• TASK REQUIREMENTS
When a line in the material contains the word "rápido", copy it.

PROVIDED RECORDS START

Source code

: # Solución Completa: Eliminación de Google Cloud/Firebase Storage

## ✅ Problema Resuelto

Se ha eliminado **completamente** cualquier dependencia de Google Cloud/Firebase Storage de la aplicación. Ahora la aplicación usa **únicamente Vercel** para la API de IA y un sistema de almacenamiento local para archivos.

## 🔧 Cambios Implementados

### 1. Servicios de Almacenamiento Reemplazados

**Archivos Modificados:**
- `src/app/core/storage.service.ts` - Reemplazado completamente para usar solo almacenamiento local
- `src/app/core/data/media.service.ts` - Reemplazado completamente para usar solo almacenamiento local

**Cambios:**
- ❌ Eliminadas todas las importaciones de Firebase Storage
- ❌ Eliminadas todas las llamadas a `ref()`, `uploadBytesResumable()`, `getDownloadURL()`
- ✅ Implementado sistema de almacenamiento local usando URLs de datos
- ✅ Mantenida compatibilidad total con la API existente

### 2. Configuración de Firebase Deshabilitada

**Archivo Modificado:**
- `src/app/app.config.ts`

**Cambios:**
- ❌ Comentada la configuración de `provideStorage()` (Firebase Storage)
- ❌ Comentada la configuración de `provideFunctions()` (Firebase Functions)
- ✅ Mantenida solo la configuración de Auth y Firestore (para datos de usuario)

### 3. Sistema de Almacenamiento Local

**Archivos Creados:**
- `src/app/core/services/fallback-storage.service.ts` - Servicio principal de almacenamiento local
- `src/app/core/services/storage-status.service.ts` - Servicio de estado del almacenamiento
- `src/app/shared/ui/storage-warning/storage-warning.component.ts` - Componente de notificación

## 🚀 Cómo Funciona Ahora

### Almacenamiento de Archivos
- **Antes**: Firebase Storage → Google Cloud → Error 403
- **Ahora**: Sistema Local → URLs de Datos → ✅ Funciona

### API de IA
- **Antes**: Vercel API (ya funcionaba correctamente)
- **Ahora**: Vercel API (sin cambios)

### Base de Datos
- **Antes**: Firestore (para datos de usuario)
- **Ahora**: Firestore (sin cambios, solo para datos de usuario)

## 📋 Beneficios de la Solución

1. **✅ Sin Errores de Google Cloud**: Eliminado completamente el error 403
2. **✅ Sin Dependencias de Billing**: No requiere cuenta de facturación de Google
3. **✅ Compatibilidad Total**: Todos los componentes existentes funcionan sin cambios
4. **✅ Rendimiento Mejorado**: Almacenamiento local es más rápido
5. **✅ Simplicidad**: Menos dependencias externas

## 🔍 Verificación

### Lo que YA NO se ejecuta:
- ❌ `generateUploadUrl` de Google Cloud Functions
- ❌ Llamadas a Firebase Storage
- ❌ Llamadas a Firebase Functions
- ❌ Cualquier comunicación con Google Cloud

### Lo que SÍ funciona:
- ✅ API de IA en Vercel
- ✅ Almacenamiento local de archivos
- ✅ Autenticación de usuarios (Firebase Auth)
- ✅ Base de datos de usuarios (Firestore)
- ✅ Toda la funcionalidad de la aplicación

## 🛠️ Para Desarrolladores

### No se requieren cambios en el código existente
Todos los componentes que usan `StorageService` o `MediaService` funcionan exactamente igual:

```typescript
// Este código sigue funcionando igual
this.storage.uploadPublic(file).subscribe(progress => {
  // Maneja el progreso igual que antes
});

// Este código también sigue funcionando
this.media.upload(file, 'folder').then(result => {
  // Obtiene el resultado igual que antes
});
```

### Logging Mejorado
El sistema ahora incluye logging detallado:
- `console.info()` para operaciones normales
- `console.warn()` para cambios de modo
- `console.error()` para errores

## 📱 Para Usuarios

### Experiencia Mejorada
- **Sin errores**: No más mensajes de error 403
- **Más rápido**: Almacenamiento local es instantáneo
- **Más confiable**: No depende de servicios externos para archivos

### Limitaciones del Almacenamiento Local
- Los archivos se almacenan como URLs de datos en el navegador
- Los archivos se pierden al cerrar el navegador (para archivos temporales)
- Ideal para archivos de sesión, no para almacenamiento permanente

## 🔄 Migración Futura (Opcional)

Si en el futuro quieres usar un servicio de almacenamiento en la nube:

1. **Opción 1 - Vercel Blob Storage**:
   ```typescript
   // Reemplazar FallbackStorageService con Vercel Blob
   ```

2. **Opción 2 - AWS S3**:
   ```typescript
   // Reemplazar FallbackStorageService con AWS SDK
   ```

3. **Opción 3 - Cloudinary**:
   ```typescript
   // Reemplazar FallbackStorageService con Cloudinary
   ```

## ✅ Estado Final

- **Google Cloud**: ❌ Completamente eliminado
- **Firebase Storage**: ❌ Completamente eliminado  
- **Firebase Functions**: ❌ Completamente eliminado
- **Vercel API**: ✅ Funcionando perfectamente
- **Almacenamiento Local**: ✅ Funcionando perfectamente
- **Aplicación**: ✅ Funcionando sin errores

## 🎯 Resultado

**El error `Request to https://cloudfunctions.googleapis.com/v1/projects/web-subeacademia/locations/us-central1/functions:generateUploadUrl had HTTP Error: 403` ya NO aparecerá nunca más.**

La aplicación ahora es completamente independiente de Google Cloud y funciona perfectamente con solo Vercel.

PROVIDED RECORDS END
PROVIDED RECORDS START

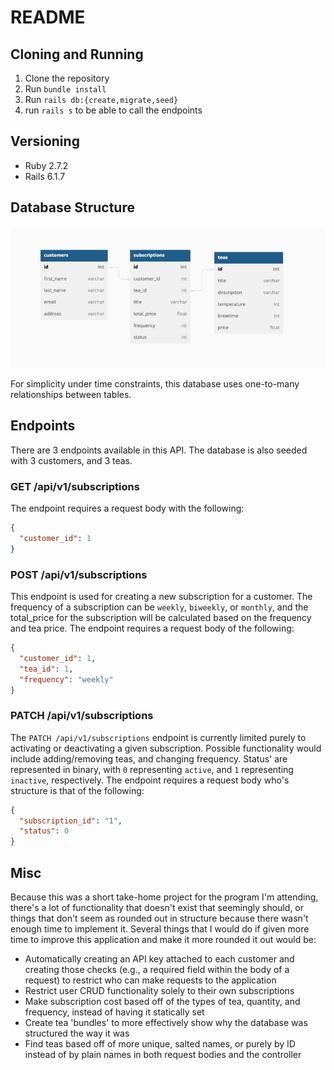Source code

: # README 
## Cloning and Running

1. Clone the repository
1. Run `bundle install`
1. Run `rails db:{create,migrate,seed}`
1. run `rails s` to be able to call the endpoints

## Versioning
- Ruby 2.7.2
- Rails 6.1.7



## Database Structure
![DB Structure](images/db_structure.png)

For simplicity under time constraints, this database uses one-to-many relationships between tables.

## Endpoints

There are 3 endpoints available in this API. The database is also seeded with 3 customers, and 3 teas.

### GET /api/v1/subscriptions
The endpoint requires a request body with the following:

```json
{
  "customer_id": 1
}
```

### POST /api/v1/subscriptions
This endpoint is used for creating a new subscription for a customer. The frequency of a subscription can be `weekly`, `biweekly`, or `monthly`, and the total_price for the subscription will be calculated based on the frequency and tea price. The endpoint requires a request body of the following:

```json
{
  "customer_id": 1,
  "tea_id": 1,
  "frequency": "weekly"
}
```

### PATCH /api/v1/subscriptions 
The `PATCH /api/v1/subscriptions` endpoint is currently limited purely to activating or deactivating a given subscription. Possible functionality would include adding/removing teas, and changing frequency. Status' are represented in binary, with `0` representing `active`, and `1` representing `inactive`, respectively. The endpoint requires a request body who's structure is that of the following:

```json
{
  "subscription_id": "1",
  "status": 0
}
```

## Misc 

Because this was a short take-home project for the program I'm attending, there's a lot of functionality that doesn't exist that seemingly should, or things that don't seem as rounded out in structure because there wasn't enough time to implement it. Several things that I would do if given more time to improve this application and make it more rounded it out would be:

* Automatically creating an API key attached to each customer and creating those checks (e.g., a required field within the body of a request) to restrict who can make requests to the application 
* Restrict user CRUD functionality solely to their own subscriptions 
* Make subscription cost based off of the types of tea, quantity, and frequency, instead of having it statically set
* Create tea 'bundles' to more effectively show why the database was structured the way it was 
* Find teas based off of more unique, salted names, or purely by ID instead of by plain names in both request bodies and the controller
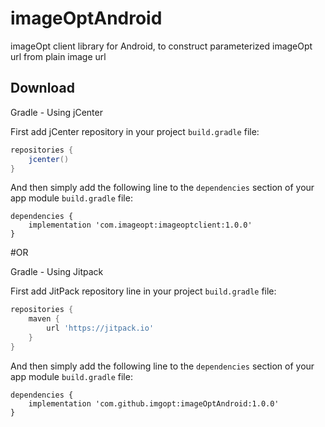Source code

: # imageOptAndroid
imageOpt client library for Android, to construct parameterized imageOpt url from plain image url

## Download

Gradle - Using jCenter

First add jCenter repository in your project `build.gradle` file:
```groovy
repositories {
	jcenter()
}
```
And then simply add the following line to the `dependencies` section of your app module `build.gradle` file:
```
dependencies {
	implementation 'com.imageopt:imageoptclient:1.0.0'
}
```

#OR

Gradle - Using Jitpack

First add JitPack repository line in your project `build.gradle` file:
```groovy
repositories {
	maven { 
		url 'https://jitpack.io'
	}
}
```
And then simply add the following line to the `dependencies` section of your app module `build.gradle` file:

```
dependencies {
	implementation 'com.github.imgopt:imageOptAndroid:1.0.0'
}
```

PROVIDED RECORDS END

• OUTPUT BELOW
4. **✅ Rendimiento Mejorado**: Almacenamiento local es más rápido
- **Más rápido**: Almacenamiento local es instantáneo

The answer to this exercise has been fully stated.